My main variables of interest are parental household income and offspring individual income, and the highest educational attainment of the offspring. To measure income, I take an average of income observations during aged 25+ and parental income observations aged 0-16, making it a pooled cross-section.
As my sample is already quite small based on these sample restrictions (N=1,392), I want to retain as many observations as possible. As my analysis is not longitudinal, the longitudinal weight provided is sub-optimal for me because I want to include respondents even if they haven’t responded in the most recent wave or have missed waves. I am not interested in change over time.
I have been reading the FAQs and other questions on the forum to help with tailoring my own weights, but I still had a few questions at the different stages of tailoring my own weights. I followed the advice from #658 and on the online course and weighting FAQ.
First, to create my base weight, I took the cross-sectional weight for everyone with atleast one income observation aged 25+, born between 1975-1995, as this is the sub-population.
- 1) Is it ok that the cross-sectional weights I take are USoc cross-sectional weights, despite me only including offspring from the BHPS samples?
- 2) Why do some people have a cross-sectional weight of zero in the BHPS and then a non-zero weight in USoc? If I’m trying to maximise my sample, can I take the first weight they have observed past the age of 25 that is non-zero?

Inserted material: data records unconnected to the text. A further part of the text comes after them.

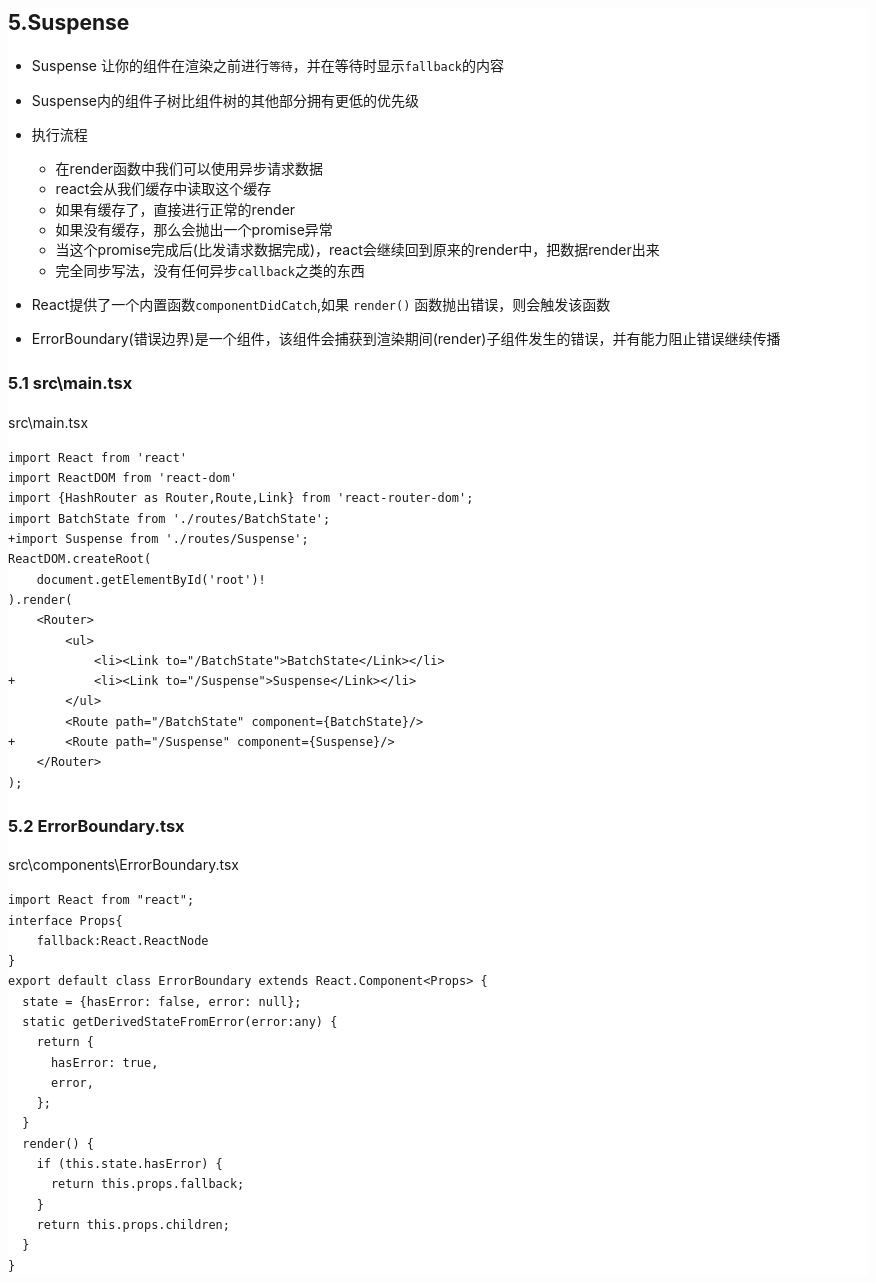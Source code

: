 ## 5.Suspense

-   Suspense 让你的组件在渲染之前进行`等待`，并在等待时显示`fallback`的内容

-   Suspense内的组件子树比组件树的其他部分拥有更低的优先级

-   执行流程

    -   在render函数中我们可以使用异步请求数据
    -   react会从我们缓存中读取这个缓存
    -   如果有缓存了，直接进行正常的render
    -   如果没有缓存，那么会抛出一个promise异常
    -   当这个promise完成后(比发请求数据完成)，react会继续回到原来的render中，把数据render出来
    -   完全同步写法，没有任何异步`callback`之类的东西

-   React提供了一个内置函数`componentDidCatch`,如果 `render()` 函数抛出错误，则会触发该函数

-   ErrorBoundary(错误边界)是一个组件，该组件会捕获到渲染期间(render)子组件发生的错误，并有能力阻止错误继续传播

### 5.1 src\main.tsx

src\main.tsx

```
import React from 'react'
import ReactDOM from 'react-dom'
import {HashRouter as Router,Route,Link} from 'react-router-dom';
import BatchState from './routes/BatchState';
+import Suspense from './routes/Suspense';
ReactDOM.createRoot(
    document.getElementById('root')!
).render(
    <Router>
        <ul>
            <li><Link to="/BatchState">BatchState</Link></li>
+           <li><Link to="/Suspense">Suspense</Link></li>
        </ul>
        <Route path="/BatchState" component={BatchState}/>
+       <Route path="/Suspense" component={Suspense}/>
    </Router>
);
```

### 5.2 ErrorBoundary.tsx

src\components\ErrorBoundary.tsx

```
import React from "react";
interface Props{
    fallback:React.ReactNode
}
export default class ErrorBoundary extends React.Component<Props> {
  state = {hasError: false, error: null};
  static getDerivedStateFromError(error:any) {
    return {
      hasError: true,
      error,
    };
  }
  render() {
    if (this.state.hasError) {
      return this.props.fallback;
    }
    return this.props.children;
  }
}
```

However, my colleagues suggested that I should actually do the weighting based on parental characteristics. That is to say, the base sample should be all parents who responded in the original and booster samples, and then model the nonresponse based on the substantial attrition of how many offspring have an income observation aged 25+. My problem with this being that the base weight wouldn’t account for potential parents who went on to have children but left the survey beforehand. My questions are:
- 3) Is it ok to use people who answer the survey 25+ as the base weight, or would it be better to use people who had children from the original and booster samples as my base weight? What would the difference between these two be?
Finally, after rescaling the weights and taking mortality into account, I adjust for non-response. I fit a logistic regression model and tested the following predictors: sex, region, race, migrant status, quintile of income and education, and the wave they first responded over the age of 25. Variables of income, education and region are from the wave they are first observed over 25. When excluding the first wave they respond over 25, all other predictors are highly significant, but when including it, they are all less significant and sex is not significant.